I just finished reading one of the most haunting books I've ever read. [View all]
I have no idea if it would appeal to anyone else here, but I just have to mention it.
The book is Burial Rites by Hannah Kent. The story takes place in early 19th century rural Iceland, and is based on an actual historic event; the last judicial execution to ever take place in Iceland.
On January 12th, 1830 a woman, Agnes Magnusdottir, was beheaded with an axe by Court order, after having been found guilty of murder by the Danish Crown, which controlled Iceland at that time. The judicial proceedings are a matter of historical record.
The author, Hannah Kent, is an Australian who spent a year living in Iceland. She somehow came across some information about this event, became intrigued with the story, and spent the next 10 years exhaustively researching everything she could find about the execution, the woman, and the crime for which she was executed.
The novel follows the final months of Agnes's life - while the Icelandic officials wait for the final word from Denmark for approval of her execution. Iceland at that time has no jails, so she is housed with a minor regional official at his family farm in the meantime.
From the jacket blurb:
Set against Iceland's stark landscape, Hannah Kent brings to vivid life the story of Agnes, who, charged with the brutal murder of her former master, is sent to an isolated farm to await execution.
Horrified at the prospect of housing a convicted murderer, the family at first avoids Agnes. Only Tóti, a priest Agnes has mysteriously chosen to be her spiritual guardian, seeks to understand her. But as Agnes's death looms, the farmer's wife and their daughters learn there is another side to the sensational story they've heard.
Riveting and rich with lyricism, BURIAL RITES evokes a dramatic existence in a distant time and place, and asks the question, how can one woman hope to endure when her life depends upon the stories told by others?
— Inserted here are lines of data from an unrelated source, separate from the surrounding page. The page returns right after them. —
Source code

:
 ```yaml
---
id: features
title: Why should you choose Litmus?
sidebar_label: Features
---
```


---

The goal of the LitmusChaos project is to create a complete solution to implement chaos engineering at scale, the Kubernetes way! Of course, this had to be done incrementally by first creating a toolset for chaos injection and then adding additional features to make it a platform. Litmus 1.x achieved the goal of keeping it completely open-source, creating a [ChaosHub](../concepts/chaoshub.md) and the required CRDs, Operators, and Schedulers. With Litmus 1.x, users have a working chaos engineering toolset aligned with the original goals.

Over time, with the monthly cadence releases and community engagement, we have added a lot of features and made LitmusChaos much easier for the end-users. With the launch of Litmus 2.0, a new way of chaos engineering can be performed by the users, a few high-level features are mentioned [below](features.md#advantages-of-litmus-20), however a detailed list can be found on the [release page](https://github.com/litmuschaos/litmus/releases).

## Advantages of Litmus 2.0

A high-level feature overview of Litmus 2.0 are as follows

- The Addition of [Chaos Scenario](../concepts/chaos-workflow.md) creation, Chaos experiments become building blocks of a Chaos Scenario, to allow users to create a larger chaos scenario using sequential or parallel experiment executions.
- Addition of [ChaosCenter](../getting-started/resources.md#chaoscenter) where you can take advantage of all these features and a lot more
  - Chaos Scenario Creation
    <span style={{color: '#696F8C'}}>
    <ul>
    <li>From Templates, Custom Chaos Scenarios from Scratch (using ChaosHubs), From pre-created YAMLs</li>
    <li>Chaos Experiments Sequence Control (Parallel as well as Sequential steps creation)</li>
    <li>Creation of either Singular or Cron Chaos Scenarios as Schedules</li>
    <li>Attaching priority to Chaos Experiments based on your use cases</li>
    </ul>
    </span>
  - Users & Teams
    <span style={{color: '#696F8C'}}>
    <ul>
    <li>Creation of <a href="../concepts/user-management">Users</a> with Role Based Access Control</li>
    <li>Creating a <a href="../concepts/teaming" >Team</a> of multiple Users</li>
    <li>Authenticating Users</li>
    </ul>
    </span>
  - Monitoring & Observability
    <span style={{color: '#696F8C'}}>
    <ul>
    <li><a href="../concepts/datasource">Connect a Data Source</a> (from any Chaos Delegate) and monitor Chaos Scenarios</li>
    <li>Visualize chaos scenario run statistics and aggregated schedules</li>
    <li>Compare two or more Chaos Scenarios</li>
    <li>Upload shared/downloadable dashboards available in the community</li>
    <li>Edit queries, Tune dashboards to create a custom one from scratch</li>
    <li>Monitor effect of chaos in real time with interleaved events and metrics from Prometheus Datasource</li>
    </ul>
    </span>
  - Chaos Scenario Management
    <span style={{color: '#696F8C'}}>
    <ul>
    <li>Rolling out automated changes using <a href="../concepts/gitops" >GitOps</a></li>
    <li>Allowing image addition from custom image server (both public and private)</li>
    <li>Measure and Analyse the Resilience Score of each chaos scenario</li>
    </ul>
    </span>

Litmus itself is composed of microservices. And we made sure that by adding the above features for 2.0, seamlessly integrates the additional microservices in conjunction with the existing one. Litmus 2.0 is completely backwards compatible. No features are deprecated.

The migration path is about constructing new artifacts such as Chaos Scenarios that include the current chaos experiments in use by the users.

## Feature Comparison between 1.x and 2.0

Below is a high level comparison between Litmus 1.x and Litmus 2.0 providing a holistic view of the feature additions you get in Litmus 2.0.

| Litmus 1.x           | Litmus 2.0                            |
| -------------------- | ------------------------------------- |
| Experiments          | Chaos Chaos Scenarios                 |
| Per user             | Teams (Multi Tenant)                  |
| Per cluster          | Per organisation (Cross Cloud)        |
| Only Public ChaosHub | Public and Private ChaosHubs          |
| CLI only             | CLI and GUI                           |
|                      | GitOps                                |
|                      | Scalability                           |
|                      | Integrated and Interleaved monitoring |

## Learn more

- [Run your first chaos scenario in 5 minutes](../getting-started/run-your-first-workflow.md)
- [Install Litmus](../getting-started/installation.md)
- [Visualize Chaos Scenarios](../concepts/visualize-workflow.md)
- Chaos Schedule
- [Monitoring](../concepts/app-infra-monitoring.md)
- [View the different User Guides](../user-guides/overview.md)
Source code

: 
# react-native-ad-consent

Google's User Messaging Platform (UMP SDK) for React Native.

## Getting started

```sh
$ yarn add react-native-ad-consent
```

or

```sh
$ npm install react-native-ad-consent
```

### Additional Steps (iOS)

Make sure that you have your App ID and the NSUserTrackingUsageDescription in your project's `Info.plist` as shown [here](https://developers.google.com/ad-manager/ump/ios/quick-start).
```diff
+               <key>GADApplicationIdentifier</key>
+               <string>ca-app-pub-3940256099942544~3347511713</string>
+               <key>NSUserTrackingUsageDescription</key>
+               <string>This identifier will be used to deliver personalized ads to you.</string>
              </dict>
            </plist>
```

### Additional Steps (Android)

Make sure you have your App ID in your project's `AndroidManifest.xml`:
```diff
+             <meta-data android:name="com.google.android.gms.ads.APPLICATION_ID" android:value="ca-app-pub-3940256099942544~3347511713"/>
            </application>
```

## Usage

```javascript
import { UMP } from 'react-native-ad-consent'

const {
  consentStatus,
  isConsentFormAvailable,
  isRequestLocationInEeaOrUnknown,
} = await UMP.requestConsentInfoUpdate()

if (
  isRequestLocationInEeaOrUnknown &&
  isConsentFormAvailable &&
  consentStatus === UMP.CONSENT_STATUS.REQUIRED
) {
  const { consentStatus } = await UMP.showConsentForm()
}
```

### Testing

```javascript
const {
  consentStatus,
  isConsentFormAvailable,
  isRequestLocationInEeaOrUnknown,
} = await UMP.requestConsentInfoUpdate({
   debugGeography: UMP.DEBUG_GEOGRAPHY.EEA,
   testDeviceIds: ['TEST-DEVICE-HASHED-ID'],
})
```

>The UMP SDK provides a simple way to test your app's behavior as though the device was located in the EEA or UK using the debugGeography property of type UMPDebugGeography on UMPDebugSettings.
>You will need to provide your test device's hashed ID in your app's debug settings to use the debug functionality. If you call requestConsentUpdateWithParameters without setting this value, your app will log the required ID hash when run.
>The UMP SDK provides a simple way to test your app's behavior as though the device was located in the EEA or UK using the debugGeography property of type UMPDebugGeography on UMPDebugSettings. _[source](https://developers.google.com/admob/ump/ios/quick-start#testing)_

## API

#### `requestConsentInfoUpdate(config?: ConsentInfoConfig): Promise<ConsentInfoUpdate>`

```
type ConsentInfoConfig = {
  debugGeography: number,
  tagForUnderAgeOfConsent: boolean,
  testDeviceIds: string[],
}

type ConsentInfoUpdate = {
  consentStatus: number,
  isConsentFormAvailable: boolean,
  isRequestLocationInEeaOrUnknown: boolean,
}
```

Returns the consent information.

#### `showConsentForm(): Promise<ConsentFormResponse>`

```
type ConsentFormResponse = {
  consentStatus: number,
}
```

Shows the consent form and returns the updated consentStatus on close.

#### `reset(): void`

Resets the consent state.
I felt utterly swallowed up by this novel - the descriptions of the landscape, Icelandic farm life, the gradually unfolding backstory of Agnes, and the interactions of the family around her were so totally compelling. The writing is gorgeous and sensual - you smell what it was like to be confined in a turf house over an Icelandic winter - and you find yourself helplessly hoping along with Agnes that somehow her foreordained fate might be averted. I was literally in tears by the final pages.
It's grim, it's bleak, it's awful - yet the writing carries you along non-stop, like a stream rushing down a mountain. It's a stunning book, and I'm so glad I read it. It's a story will stay with me for all the years I have left.